1. Predicting the likelihood when State is NSW(2), Dayweek is Saturday(6), there is no bus, truck or articulated truck involved (1), Speed.Limit is 100, Road.User is driver(2), gender is male(1), Age.group is 40-64, Day of Week is Weekend(2), Time of Day is night(2)
predict.data1 <- data.frame(State = "2", Dayweek = "6", Bus.Involvement = "1", Heavy.Rigid.Truck.Involvement = "1", Articulated.Truck.Involvement = "1",
Speed.Limit = 100 , Road.User = "2", Gender = "1", Age.Group = "4", Day.of.week = "2", Time.of.day = "2")
predict(object = bwd, newdata = predict.data1, type = "response")
1
0.7724804
From the prediction we can see that, in the above scenario, the probablity of fatality is 0.7724
predict.data2 <- data.frame(State = "7", Dayweek = "5", Bus.Involvement = "1", Heavy.Rigid.Truck.Involvement = "1", Articulated.Truck.Involvement = "1",
Speed.Limit = 100 , Road.User = "2", Gender = "1", Age.Group = "4", Day.of.week = "1", Time.of.day = "1")
predict(object = bwd, newdata = predict.data2, type = "response")
1
0.5179869
From the prediction we can see that, in the above scenario, the probablity of fatality is 0.5179
predict.data3 <- data.frame(State = "4", Dayweek = "5", Bus.Involvement = "1", Heavy.Rigid.Truck.Involvement = "1", Articulated.Truck.Involvement = "1",
Speed.Limit = 100 , Road.User = "6", Gender = "1", Age.Group = "2", Day.of.week = "1", Time.of.day = "2")
predict(object = bwd, newdata = predict.data3, type = "response")
1
0.788046
From the prediction we can see that, in the above scenario, the probablity of fatality is 0.7880
From the above comparison, it is found that, probablity of fatality is high when the speed limit is 100, Age group is between 17-25, Time of day is night, gender is male, crash type is single as there was no bus or truck involved and day is weekday.

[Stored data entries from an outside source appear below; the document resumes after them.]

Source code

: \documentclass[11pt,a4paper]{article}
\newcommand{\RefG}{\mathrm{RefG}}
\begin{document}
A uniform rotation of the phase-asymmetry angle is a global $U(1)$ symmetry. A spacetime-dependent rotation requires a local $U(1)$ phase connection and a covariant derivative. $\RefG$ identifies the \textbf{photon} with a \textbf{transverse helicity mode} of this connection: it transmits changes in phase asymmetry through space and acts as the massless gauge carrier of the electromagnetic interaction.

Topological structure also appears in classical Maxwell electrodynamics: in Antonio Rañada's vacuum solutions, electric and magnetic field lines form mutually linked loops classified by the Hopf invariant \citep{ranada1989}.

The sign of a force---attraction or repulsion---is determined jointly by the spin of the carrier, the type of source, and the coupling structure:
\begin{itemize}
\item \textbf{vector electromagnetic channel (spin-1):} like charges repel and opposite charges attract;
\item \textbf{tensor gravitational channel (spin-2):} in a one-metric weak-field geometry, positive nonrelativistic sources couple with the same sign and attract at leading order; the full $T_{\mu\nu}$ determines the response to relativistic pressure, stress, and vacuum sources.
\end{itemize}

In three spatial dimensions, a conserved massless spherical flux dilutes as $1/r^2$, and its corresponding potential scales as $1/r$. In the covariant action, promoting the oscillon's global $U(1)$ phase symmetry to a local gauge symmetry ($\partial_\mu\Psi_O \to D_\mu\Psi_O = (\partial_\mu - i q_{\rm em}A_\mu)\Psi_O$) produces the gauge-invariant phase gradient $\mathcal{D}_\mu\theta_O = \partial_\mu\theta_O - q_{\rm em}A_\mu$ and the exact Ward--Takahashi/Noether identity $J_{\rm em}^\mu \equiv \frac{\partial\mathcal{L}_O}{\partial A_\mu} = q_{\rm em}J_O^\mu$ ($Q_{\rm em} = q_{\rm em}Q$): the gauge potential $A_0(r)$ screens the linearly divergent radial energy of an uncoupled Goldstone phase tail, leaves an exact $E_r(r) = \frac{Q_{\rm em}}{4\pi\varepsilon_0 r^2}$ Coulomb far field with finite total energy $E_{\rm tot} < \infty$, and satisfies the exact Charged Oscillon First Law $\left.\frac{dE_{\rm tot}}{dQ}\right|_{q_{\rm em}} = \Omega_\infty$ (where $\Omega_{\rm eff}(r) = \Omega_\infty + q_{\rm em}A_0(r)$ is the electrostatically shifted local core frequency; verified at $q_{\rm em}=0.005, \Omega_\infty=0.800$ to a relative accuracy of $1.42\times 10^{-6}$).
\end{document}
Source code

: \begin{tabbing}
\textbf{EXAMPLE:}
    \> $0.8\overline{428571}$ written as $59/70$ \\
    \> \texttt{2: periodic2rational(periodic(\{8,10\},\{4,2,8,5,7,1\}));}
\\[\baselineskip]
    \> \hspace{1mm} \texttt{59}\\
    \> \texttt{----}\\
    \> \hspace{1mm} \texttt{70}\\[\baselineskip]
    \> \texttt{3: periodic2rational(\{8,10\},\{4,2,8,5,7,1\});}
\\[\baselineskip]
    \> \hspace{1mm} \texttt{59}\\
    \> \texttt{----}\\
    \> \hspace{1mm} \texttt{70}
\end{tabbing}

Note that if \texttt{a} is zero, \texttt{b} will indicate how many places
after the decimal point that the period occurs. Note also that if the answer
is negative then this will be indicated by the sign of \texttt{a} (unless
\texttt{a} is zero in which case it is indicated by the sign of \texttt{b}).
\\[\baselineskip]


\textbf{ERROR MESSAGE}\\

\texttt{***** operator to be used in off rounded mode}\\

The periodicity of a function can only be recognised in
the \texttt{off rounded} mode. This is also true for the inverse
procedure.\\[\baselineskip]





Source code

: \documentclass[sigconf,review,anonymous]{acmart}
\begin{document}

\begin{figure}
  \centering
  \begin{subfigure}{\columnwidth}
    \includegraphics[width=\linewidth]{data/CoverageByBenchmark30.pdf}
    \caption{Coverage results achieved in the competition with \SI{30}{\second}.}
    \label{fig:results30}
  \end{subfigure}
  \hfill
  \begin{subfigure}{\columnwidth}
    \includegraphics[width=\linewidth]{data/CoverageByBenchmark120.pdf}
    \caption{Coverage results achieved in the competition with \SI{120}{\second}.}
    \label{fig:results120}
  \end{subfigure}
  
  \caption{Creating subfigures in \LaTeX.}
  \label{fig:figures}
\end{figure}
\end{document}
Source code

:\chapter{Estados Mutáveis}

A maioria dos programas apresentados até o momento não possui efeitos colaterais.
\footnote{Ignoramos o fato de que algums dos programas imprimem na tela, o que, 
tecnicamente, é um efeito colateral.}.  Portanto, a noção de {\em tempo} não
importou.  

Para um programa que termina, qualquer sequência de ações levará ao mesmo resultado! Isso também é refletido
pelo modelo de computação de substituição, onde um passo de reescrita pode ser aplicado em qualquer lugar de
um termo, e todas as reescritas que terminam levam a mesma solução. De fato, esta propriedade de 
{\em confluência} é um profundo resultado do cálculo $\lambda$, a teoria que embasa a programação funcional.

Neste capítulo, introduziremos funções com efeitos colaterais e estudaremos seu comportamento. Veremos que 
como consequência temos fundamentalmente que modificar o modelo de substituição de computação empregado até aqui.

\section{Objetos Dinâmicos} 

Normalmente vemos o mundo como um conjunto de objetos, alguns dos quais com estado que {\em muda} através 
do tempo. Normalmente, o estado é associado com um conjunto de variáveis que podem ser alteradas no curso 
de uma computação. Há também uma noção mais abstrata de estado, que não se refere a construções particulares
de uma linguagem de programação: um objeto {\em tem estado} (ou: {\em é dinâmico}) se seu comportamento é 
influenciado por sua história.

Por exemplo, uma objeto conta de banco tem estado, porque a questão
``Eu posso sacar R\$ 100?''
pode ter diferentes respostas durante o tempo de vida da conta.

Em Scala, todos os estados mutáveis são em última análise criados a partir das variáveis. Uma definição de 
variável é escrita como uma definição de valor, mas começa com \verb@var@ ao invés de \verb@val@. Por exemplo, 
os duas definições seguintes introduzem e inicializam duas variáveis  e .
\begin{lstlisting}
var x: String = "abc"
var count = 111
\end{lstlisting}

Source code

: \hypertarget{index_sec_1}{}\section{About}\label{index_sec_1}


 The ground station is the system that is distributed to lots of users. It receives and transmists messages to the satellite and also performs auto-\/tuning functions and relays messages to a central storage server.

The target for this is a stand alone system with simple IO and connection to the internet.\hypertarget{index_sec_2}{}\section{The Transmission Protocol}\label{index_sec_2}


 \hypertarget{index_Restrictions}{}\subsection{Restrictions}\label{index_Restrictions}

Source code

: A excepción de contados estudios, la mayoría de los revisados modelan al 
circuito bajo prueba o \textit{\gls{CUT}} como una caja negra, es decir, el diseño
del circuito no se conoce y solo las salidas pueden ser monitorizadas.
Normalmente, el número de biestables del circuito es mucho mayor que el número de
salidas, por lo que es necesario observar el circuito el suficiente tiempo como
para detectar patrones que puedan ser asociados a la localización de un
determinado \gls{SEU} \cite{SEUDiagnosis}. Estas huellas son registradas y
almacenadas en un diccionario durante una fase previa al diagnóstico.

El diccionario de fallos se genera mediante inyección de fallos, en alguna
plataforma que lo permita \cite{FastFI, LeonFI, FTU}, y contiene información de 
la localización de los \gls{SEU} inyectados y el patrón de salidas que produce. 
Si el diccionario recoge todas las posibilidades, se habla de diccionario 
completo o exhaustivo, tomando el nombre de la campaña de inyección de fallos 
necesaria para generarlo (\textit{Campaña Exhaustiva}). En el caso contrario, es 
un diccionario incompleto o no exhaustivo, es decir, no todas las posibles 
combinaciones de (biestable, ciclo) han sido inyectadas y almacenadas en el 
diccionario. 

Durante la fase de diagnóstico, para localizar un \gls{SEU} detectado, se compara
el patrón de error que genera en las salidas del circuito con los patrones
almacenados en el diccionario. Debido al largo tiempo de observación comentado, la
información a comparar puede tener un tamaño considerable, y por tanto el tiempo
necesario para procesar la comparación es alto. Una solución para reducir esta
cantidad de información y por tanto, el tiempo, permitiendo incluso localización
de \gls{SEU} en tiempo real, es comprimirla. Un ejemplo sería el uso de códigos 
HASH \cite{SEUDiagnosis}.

Also, we find that variable speed limit plays an important factor when it comes to predict the likelihood of fatality.
The data analysis reveals a link between speed limit, Age group, Time of Day and Day of week and the likelihood of a fatality due to Single or multiple crash type. When a model containing Easter or Christmas period was run, it was discovered that these two variables were not statistically significant with the other variables in the model.
After removing these variables, the model was run again. Using an ANOVA, all predictor variables were determined to be highly significant at p<0.05, suggesting that they all contribute highly in predicting the likelihood of fatality.
Model building strategy was used to find a significant model by backward elimination and forward selection.
Odds ratio was also calculated to find the odds of fatality due to overspeeding in the night time and likelihood of a fatality of age group 40-64. The odds ratio between Speed limit i.e. due to overspeeding and Time of Day shows that the odds of fatality due to over speeding is 0.5 times than odds of fatality at night.
Finally, future study might look at the role of driving when alcohol levels are high as a predictor variable, also the condition of roads would be a significant predictor variable. As incidents involving driving while alcohol levels are high, fatalities due to bad road conditions are more likely to result in a fatal crash.
Involving these variables in study would bring more clarity in predicting the likelihood of fatalities.